== Segment start ==

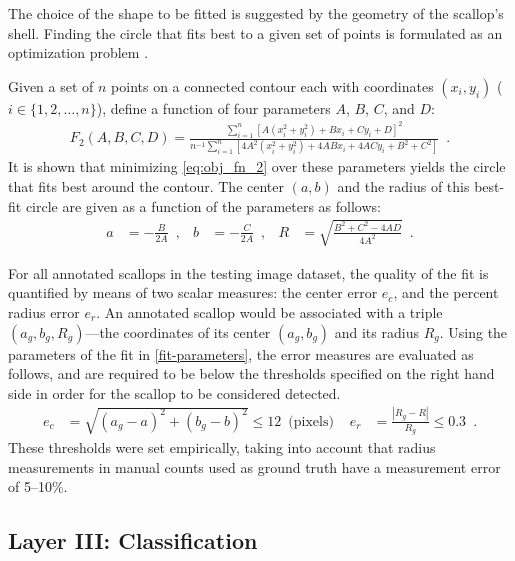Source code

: \documentclass {udthesis}
\begin{document}
The choice of the
shape to be fitted is suggested by the geometry of the scallop's shell.
Finding the circle that fits best to a given set of points is formulated as
an optimization problem \cite{taubin,chernov}.

Given a set of $n$ points on a connected contour each with coordinates $(x_i,y_i)$ ($i\in\{1,2,\ldots,n\}$), 
define a  function of four parameters $A$, $B$, $C$, and $D$:
\begin{align} \label{eq:obj_fn_2}
 F_2(A,B,C,D) = \frac{\sum_{i=1}^{n} [A(x_i^2+y_i^2)+Bx_i+Cy_i+D]^2}{n^{-1}\sum_{i=1}^{n} [4A^2(x_i^2+y_i^2)+4ABx_i+4ACy_i+B^2+C^2]} \enspace.
\end{align}
It is shown \cite{taubin} that minimizing \eqref{eq:obj_fn_2} over these parameters yields the circle that fits best around the contour.
The center $(a,b)$ and the radius of this best-fit circle are given as a function of
the parameters as follows:
%
\begin{align} \label{fit-parameters}
a&=-\frac{B}{2A}\enspace,&  b&=-\frac{C}{2A} \enspace, &
R&=\sqrt{\frac{B^2+C^2-4AD}{4A^2}}  \enspace.
\end{align} 

For all annotated scallops in the testing image dataset, the quality of the fit is quantified by means of two scalar measures:
the center error $e_c$, and the percent radius error $e_r$.
An annotated scallop would be associated with a triple 
$(a_g, b_g,R_g)$---the coordinates of its center $(a_g,b_g)$ and its radius $R_g$.
Using the parameters of the fit in \eqref{fit-parameters}, the error measures are evaluated as follows, and are required to be below the thresholds specified on the right hand side in order for the scallop to be considered detected.
%
\begin{align*}	%
      e_c &= \sqrt{(a_g-a)^2 + (b_g-b)^2}\leq12 \enspace  \text{(pixels) } & 
      e_r &= \frac{| R_g - R |}{R_g} \leq0.3   \enspace.
\end{align*}
%
These thresholds were
set empirically, taking into account that radius measurements
in manual counts  used as ground truth \cite{walker} have a measurement error of 5--10\%. 



\subsection{Layer III: Classification} \label{subsec:layer3}
\end{document}
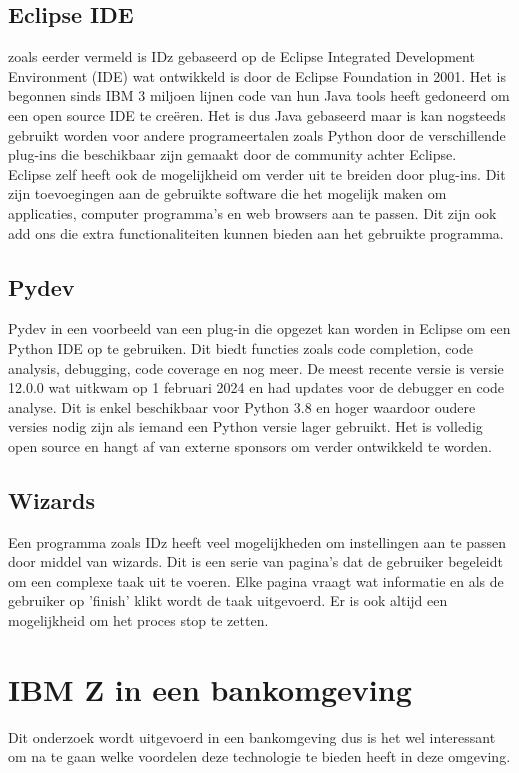 \subsection{Eclipse IDE}
zoals eerder vermeld is IDz gebaseerd op de Eclipse Integrated Development Environment (IDE) wat ontwikkeld is door de Eclipse Foundation in 2001. Het is begonnen sinds IBM 3 miljoen lijnen code van hun Java tools heeft gedoneerd om een open source IDE te creëren. Het is dus Java gebaseerd maar is kan nogsteeds gebruikt worden voor andere programeertalen zoals Python door de verschillende plug-ins die beschikbaar zijn gemaakt door de community achter Eclipse. \autocite{Hanna2021} \\

Eclipse zelf heeft ook de mogelijkheid om verder uit te breiden door plug-ins. Dit zijn toevoegingen aan de gebruikte software die het mogelijk maken om applicaties, computer programma's en web browsers aan te passen. Dit zijn ook add ons die extra functionaliteiten kunnen bieden aan het gebruikte programma. \autocite{George2021} 

\subsection{Pydev}
Pydev in een voorbeeld van een plug-in die opgezet kan worden in Eclipse om een Python IDE op te gebruiken.  Dit biedt functies zoals code completion, code analysis, debugging, code coverage en nog meer. De meest recente versie is versie 12.0.0 wat uitkwam op 1 februari 2024 en had updates voor de debugger en code analyse. Dit is enkel beschikbaar voor Python 3.8 en hoger waardoor oudere versies nodig zijn als iemand een Python versie lager gebruikt. Het is volledig open source en hangt af van externe sponsors om verder ontwikkeld te worden. \autocite{Pydev2024}

\subsection{Wizards}
Een programma zoals IDz heeft veel mogelijkheden om instellingen aan te passen door middel van wizards. Dit is een serie van pagina's dat de gebruiker begeleidt om een complexe taak uit te voeren. Elke pagina vraagt wat informatie en als de gebruiker op 'finish' klikt wordt de taak uitgevoerd. Er is ook altijd een mogelijkheid om het proces stop te zetten. \autocite{Eclipse2006}

\section{IBM Z in een bankomgeving}
Dit onderzoek wordt uitgevoerd in een bankomgeving dus is het wel interessant om na te gaan welke voordelen deze technologie te bieden heeft in deze omgeving. \\ 

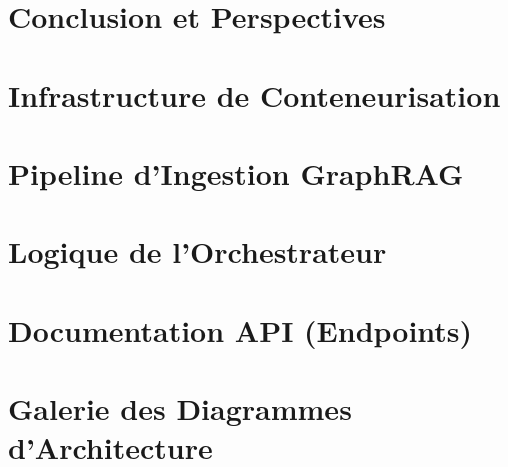 \documentclass
[
    twoside,                 %
    openright,               %
    cleardoublepage = empty, %
    fontsize = 12 pt,        %
    french,                %
    captions = tableheading, %
    numbers = noenddot,      %
    footheight = 35 pt,      %
]
{scrbook}
\begin{document}


    \makeatletter
        \def\toclevel@chapter{-1}
        \def\toclevel@section{0}
    \makeatother

    \chapter{Conclusion et Perspectives}
    
    
    \appendix
	\chapter{Infrastructure de Conteneurisation}
	
	\chapter{Pipeline d'Ingestion GraphRAG}
	
	\chapter{Logique de l'Orchestrateur}
	
	\chapter{Documentation API (Endpoints)}
	
	\chapter{Galerie des Diagrammes d'Architecture}
	

    \pagestyle{plain}

    \renewcommand*{\bibfont}{\small}
    \printbibheading[title={Bibliographie}]
    \printbibliography[heading = none]

%    
\end{document}
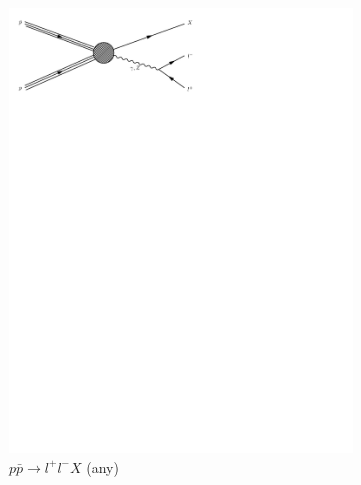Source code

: \begin{figure}[h]
\begin{subfigure}[b]{0.3\textwidth}
    \includegraphics[trim={0.5cm 22cm 10cm 0cm},width=\textwidth]{../Diagrams/D4.pdf}
    \caption{$p\bar{p}\rightarrow l^+l^-X$ (any)}
    \label{fey:4}
  \end{subfigure}%
  ~
  \begin{subfigure}[b]{0.3\textwidth}

\end{subfigure}
\end{figure}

== Segment end ==

Find and copy each line above that includes the string "center".

The center $(a,b)$ and the radius of this best-fit circle are given as a function of
the center error $e_c$, and the percent radius error $e_r$.
$(a_g, b_g,R_g)$---the coordinates of its center $(a_g,b_g)$ and its radius $R_g$.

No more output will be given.